The aquarium is saving big money by putting 50,000 of the facility’s 200,000 square feet outdoors, including part of a banquet hall with views of the dolphin tank, a coral reef exhibit and nearby waterways.
The plan still will require significant private and public investment, though, including a request for Pinellas County tourism taxes of $1.5 million a year for the next 20 years.
The aquarium will pay for the rest of the project with a $23 million construction loan, a $16 million capital fund-raising campaign, $2 million allocated in this year’s state budget and other sources, including operating revenue from their current site.

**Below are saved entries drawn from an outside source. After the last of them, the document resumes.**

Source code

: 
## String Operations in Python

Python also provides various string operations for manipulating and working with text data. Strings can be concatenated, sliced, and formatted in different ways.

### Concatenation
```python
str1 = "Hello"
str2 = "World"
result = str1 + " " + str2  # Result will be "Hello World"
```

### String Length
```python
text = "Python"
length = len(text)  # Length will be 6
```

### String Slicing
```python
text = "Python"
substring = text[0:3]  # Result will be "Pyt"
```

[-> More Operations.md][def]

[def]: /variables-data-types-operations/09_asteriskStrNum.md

They have set an aggressive timetable with an April 15 fund-raising deadline, followed by a ground breaking at the Clearwater City Hall site six months later in October 2015.
“If at some point we don’t feel as though we can accomplish this, we will continue just to expand on Island Estates. We are not going to jeopardize the institution,” said Frank Hibbard, a CMA board member and former Clearwater mayor.
Hibbard and Yates revealed the new plans and budget to media, local government officials and business leaders last Friday at the current home of movie star dolphin, Winter, a wastewater treatment plant turned marine rescue lab on Island Estates that has become an international tourist attraction since the 2011 release of Dolphin Tale.
The novel design appears to be a departure from CMA’s first ambition to build a new facility that rivals the nation’s greatest, busiest aquariums. But the new emphasis on the group’s active marine rescue program may have a stronger appeal to their core audience – fans of Winter.
Those fans likely will flock to theaters for Dolphin Tale 2, which opens Sept. 12, to see stars Harry Connick Jr. and Ashley Judd with the dolphin that swims with a prosthetic tail and other rescued sea creatures, something guests can watch staff members do every day at the new aquarium.
While the facility will have conventional exhibits such as a two-story coral reef tank, a stingray touch pool and a large tank featuring various indigenous fish, the emphasis will be on showing off CMA’s rescue, rehabilitation and release program.
Families can watch staff examine an injured loggerhead turtle in a lab and children can use a computer touch screen to go through the steps of deciding whether a rescued dolphin is ready to be released into the wild.
Kids can get a closer look at the animals in one of the more unusual marine habitats where they will be able to crawl through a clear, acrylic tube inside a sea otter tank.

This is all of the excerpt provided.